Survival Analysis – How to Interpret CoxPH Survival Regression

cox-modelpythonrsurvival

I have a time to event data. Where 20% of the events are observed, so, 80% of the events are censored. Using this data I developed a CoxPH model using python lifelines. For this data I got model summary like below

Iteration 1: norm_delta = 0.71969, step_size = 0.95000, ll = -11597.41595, newton_decrement = 487.49971, seconds_since_start = 0.2
Iteration 2: norm_delta = 0.41603, step_size = 0.95000, ll = -11042.74025, newton_decrement = 74.48468, seconds_since_start = 0.5
Iteration 3: norm_delta = 0.19189, step_size = 0.95000, ll = -10958.25644, newton_decrement = 8.61687, seconds_since_start = 0.8
Iteration 4: norm_delta = 0.03981, step_size = 0.95000, ll = -10949.05062, newton_decrement = 0.28285, seconds_since_start = 1.0
Iteration 5: norm_delta = 0.00311, step_size = 0.95000, ll = -10948.76412, newton_decrement = 0.00164, seconds_since_start = 1.2
Iteration 6: norm_delta = 0.00016, step_size = 0.95000, ll = -10948.76249, newton_decrement = 0.00000, seconds_since_start = 1.5
Convergence completed after 6 iterations.
<lifelines.CoxPHFitter: fitted with 7350 observations, 5998 censored>
      duration col = T
         event col = label
number of subjects = 7350
  number of events = 1352
    log-likelihood = -10948.762
  time fit was run = 2018-12-17 10:48:35 UTC

---
         coef  exp(coef)  se(coef)        z      p  lower 0.95  upper 0.95     
AGE   -0.0001     0.9999    0.0000 -10.6696 0.0000     -0.0001     -0.0001  ***
GRADE -1.0068     0.3654    0.0450 -22.3973 0.0000     -1.0949     -0.9187  ***
---
Signif. codes: 0 '***' 0.0001 '**' 0.001 '*' 0.01 '.' 0.05 ' ' 1

Concordance = 0.797
Likelihood ratio test = 1297.307 on 2 df, p=0.00000

My objective is using this model I want to predict When the event/action is going to happen for a new sample?

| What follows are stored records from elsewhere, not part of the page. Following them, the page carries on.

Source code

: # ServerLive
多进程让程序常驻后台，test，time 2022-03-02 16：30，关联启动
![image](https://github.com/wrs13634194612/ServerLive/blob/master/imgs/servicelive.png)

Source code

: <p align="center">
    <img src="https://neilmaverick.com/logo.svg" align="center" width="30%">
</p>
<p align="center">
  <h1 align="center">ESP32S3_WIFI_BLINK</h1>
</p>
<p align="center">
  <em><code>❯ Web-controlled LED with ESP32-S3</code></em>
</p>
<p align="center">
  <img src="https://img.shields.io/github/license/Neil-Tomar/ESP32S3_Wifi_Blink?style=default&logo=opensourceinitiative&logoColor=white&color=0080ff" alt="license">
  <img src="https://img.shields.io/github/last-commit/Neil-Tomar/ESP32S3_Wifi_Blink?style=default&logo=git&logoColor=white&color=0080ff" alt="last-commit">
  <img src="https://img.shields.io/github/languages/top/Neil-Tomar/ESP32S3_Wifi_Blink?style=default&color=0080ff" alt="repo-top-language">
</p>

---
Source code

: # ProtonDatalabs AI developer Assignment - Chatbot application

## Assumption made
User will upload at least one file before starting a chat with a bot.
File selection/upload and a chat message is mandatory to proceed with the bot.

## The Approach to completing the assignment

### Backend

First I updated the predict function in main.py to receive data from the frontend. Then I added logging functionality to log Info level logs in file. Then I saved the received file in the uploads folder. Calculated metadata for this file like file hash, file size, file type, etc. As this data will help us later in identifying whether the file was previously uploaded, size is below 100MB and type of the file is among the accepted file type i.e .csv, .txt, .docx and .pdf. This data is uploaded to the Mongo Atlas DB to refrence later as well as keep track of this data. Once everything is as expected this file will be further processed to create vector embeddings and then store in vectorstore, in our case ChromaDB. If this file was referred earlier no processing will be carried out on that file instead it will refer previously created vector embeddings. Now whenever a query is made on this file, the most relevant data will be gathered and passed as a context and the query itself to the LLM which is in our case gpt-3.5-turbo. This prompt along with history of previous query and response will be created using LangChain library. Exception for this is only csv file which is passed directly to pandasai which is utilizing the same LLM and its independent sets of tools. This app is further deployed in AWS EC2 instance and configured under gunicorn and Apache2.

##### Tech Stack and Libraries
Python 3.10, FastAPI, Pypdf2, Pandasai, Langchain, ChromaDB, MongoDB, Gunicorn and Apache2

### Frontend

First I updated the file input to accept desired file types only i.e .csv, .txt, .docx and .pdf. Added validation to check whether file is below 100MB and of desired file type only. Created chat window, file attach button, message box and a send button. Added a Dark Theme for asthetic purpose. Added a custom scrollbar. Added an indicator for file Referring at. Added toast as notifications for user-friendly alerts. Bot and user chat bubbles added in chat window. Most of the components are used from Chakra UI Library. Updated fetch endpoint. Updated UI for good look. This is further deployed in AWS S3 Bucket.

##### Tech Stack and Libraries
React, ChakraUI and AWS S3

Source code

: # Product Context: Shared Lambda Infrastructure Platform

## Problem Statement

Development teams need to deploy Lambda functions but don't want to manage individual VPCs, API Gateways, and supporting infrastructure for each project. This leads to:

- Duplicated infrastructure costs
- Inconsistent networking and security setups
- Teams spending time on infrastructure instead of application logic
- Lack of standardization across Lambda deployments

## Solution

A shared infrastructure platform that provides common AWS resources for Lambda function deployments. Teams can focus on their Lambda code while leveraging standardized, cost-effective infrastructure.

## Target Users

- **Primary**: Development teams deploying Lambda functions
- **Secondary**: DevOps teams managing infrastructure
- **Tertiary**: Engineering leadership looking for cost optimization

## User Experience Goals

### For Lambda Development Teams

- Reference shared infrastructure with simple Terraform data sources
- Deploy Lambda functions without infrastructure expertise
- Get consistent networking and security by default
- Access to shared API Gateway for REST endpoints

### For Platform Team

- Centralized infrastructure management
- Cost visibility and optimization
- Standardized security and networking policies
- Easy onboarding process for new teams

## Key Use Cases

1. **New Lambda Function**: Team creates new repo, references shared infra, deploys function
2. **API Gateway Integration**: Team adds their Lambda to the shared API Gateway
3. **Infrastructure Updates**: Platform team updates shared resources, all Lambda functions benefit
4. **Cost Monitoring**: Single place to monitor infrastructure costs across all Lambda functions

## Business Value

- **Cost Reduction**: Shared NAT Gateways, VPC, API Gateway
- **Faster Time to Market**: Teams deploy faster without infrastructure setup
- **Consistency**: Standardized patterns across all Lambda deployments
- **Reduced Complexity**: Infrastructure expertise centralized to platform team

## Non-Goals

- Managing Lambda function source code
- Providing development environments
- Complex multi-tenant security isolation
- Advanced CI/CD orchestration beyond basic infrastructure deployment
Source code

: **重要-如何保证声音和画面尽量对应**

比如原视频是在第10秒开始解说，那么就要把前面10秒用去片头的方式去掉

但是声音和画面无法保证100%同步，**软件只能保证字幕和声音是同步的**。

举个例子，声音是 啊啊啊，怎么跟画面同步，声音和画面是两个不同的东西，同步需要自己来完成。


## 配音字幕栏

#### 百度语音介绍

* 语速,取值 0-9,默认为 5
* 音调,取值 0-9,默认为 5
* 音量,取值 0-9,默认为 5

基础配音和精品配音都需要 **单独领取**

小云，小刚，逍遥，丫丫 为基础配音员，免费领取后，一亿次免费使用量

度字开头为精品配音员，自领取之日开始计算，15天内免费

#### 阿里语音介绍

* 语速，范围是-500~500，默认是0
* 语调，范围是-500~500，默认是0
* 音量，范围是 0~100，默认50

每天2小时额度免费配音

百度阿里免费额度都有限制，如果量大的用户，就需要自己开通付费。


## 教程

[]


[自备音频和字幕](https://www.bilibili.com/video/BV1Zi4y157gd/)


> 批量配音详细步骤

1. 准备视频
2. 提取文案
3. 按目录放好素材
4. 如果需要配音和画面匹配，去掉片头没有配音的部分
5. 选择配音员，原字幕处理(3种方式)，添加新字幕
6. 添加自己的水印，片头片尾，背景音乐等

I used this method predict_expectation()

As this docs described,

Compute the expected lifetime, E[T], using covarites X.

using the above method I'm getting larger lifetime than expected, for most of the cases. For Example, instead of ~180 days it gives ~1200.

I don't understand Why I'm getting this huge values, even though my concordance value is quite descent.

Am I going into the right direction?
Can I predict When the event/action is going to happen for a new sample using coxPH?

Best Answer

Your problem is probably that, either by default or implicitly, you have obtained predictions out of the range of normal covariate values. Defaults for these kind of predictions are typically to use the survival curve obtained from the baseline hazard function, which would be the predicted survival for a subject with age 0 and grade 0.

Another possible explanation is that you are predicting survival in a group with 100% censoring rate. If you sample kids from newborn status, the majority of them are likely censored as per your description of the dataset, so the model is doing some stupid guessing as to how long they survive, because you asked the model to do so. The only reason the model obtains a prediction for their expected survival is that it borrows on the assumption of a proportional hazard to obtain non-singular hazard ratios for this group and a survival function which descends very little from 100% over the duration of the study.

You haven't given enough detail to confirm or disprove this explanation.